Question: So what's the answer? [laughter]

Keyes: To what?

Question: To the main observation about the fact that the moral decay of our society is threatened. How do we reinstill the morality?

Keyes: Well, it's actually fairly simple! But hard, nonetheless. [laughter]

It's simple, but very difficult. The simple fact of the matter is that being as how as a people we have found no substitute for the principles of the Declaration, we ought to go back to them and take them seriously.

This is, indeed, very hard for people who have been brought up to believe that intellectual adults are not to take seriously the existence of God. It is very hard to know how you can turn to a document in which it's taken very seriously. But it's indispensable. You see, after all these many years, I think you can reach the conclusion that those who wish us to reject the principles of the Declaration--including just, by the by, the principles of natural law implied in the Declaration--have found no substitute for them except arbitrary will.

Arbitrary will is working out badly. It always did. [laughter] And therefore, if you want to get it right, we had better go back and start thinking about how we take the Declaration seriously. Now, I am trying to do that, in case you haven't noticed, in the realm of politics. I think it would be very good if someone here might try to do it in the realm of law. I actually think my brother Clarence Thomas is making a stab at it every now and again, and I love him for it. But I think that we, all of us, who wish to take the law and the Constitution seriously had better get back to it. This little experiment in legal positivism has failed, and it's getting to be an embarrassment. It's also getting to the point where having substituted the whims of judges for the rule of law; the law is coming into the contempt which the judges deserve. [applause]

And that's a problem. In a real way, there is a way to solve the problem--that is to put the judges, and their opinions, under the legal constraints of law. But there is no way to do that if we don't go back and rediscover why "the laws of nature and nature's God," as they are referred to in the Declaration, is not just an absurd little phrase.

I remember when Justice Thomas was being interrogated by the worthies on the Senate Judiciary Committee, [laughter] one of them was asking questions that indicated that he saw no distinction between a doctrine of natural law and a kind of made-up fairytale that the judge might bring to bear in any way that he pleased.

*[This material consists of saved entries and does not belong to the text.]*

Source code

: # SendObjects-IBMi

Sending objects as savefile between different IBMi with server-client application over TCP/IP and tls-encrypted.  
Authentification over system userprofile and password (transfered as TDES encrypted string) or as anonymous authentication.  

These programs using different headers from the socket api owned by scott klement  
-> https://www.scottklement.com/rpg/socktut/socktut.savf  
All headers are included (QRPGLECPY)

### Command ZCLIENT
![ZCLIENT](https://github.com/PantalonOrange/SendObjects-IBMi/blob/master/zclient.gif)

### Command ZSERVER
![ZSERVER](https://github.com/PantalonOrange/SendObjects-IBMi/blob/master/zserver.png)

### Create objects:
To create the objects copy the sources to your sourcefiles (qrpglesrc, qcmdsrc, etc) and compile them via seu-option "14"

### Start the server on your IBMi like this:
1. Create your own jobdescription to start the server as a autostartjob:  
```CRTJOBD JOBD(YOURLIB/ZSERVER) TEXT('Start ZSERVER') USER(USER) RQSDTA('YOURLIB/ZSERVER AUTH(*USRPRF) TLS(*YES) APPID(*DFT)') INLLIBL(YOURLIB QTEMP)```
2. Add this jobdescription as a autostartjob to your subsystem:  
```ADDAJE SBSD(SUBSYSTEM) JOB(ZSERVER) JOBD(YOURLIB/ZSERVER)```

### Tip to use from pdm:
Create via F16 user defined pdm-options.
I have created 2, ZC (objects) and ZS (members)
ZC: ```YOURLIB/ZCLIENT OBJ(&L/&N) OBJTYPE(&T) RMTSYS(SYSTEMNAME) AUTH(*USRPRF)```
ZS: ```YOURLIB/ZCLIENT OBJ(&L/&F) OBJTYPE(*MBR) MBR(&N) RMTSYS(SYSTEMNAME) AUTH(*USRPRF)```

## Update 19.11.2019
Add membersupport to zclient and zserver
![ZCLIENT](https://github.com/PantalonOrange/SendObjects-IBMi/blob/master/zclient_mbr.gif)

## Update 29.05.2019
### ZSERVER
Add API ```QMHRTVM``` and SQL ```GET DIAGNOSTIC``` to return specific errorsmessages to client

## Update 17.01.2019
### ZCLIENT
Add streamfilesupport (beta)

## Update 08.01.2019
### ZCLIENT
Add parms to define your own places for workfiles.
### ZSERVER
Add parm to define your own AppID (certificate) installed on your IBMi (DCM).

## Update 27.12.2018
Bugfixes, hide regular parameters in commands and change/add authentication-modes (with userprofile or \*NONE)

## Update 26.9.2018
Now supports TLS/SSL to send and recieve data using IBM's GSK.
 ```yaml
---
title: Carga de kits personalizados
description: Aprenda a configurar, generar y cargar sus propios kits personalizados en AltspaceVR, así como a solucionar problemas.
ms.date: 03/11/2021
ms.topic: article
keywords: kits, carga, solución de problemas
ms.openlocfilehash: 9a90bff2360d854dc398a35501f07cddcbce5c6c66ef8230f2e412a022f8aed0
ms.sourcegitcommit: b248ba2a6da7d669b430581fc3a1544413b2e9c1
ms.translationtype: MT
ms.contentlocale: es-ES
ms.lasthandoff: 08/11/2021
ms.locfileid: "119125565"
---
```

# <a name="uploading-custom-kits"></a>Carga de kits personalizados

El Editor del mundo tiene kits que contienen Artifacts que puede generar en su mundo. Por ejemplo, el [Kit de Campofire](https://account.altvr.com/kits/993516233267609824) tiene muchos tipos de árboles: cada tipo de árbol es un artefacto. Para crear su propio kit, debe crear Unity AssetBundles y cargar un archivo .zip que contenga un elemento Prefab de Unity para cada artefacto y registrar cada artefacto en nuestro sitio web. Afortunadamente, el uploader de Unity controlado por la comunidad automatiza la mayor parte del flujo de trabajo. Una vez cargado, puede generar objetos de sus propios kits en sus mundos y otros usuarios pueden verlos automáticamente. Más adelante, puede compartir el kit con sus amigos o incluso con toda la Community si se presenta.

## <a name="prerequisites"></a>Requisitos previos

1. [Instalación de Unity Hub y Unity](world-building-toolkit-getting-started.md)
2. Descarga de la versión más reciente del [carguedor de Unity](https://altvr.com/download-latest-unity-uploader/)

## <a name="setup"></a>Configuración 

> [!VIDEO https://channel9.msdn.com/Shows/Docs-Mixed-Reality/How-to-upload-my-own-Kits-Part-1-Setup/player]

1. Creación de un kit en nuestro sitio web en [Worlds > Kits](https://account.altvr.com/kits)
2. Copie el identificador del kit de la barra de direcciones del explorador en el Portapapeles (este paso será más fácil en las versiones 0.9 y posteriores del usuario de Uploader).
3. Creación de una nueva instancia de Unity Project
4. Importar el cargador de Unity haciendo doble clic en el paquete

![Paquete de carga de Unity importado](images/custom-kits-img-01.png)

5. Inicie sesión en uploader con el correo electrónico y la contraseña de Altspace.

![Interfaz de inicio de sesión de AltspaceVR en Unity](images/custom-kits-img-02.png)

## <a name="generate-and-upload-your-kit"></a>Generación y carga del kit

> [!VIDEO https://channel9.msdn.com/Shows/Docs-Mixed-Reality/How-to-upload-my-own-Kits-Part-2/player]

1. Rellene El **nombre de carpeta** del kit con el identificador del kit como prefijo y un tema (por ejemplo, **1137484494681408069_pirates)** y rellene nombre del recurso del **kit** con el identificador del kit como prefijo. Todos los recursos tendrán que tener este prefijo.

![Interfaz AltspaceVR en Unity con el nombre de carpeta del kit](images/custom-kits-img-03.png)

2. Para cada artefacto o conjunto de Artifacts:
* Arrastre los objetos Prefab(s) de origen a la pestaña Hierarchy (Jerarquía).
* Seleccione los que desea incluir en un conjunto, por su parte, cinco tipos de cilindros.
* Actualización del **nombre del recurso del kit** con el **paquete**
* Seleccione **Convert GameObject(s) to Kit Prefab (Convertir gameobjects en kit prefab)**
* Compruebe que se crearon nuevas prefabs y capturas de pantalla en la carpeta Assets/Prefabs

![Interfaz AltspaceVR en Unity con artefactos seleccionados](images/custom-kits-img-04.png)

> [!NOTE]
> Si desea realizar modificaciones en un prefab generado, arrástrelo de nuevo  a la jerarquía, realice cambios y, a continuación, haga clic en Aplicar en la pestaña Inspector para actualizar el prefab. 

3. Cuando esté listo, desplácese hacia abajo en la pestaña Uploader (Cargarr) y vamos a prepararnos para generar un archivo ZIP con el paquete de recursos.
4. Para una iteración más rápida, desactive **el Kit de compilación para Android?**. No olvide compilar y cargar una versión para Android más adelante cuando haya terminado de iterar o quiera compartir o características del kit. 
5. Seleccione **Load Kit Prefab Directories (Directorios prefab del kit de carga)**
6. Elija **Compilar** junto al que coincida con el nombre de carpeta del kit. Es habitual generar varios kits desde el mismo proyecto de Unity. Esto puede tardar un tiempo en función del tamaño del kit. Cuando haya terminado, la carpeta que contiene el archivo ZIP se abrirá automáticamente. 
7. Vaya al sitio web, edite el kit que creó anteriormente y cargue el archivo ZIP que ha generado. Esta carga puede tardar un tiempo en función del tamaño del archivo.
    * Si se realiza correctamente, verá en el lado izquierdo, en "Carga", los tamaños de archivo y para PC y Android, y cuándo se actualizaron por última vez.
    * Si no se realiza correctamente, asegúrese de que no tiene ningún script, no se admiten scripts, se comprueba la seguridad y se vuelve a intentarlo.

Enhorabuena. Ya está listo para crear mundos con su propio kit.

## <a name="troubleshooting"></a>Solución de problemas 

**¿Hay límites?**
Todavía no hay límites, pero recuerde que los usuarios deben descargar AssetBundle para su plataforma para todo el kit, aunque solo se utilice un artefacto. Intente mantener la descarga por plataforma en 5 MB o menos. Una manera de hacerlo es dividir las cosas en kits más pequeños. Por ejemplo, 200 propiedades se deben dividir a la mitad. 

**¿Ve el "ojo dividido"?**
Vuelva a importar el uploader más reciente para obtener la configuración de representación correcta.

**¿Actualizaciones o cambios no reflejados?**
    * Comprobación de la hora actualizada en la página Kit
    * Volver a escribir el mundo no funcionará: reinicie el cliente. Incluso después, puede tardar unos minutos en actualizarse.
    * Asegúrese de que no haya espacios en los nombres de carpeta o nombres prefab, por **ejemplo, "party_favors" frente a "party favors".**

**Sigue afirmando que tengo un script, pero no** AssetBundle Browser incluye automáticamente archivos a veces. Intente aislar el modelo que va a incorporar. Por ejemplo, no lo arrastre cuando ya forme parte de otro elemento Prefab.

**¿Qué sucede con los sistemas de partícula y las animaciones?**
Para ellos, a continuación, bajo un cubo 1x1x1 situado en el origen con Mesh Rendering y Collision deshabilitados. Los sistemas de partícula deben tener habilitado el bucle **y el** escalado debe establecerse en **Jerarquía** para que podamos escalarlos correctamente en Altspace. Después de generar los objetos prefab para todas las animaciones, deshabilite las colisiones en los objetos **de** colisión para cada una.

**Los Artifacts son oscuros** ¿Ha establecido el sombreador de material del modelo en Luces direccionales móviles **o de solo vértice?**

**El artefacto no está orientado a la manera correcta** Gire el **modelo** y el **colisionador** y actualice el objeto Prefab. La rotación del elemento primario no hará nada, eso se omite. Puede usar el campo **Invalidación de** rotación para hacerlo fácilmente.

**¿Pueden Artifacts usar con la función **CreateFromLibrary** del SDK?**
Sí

But that's not true. If you go back and take the tradition seriously, there was a tremendous discipline involved. It's a discipline that we grew impatient with and threw away, but we threw it away like a child who throws away something that they're going to need very desperately before the day ends. Ah, but we better find it. Because if we don't, I think that the rule of law in this country will, you know, be at an end. And it will come to an end, not because you abandoned it--you obviously won't, you make your livings this way! But you can be quite sure looking around the country that people will be given to abandon respect for you, and for the judges, and other magistrates that you become. And at the end of the day, you understand, there aren't enough policemen in the world, and there aren't enough soldiers in the world to enforce the law, once it has fallen into utter contempt in the hearts of the people. And it falls into utter contempt in the hearts of the people when those supposedly enforcing and interpreting it themselves acknowledge no discipline beyond their own predilections. This has got to stop.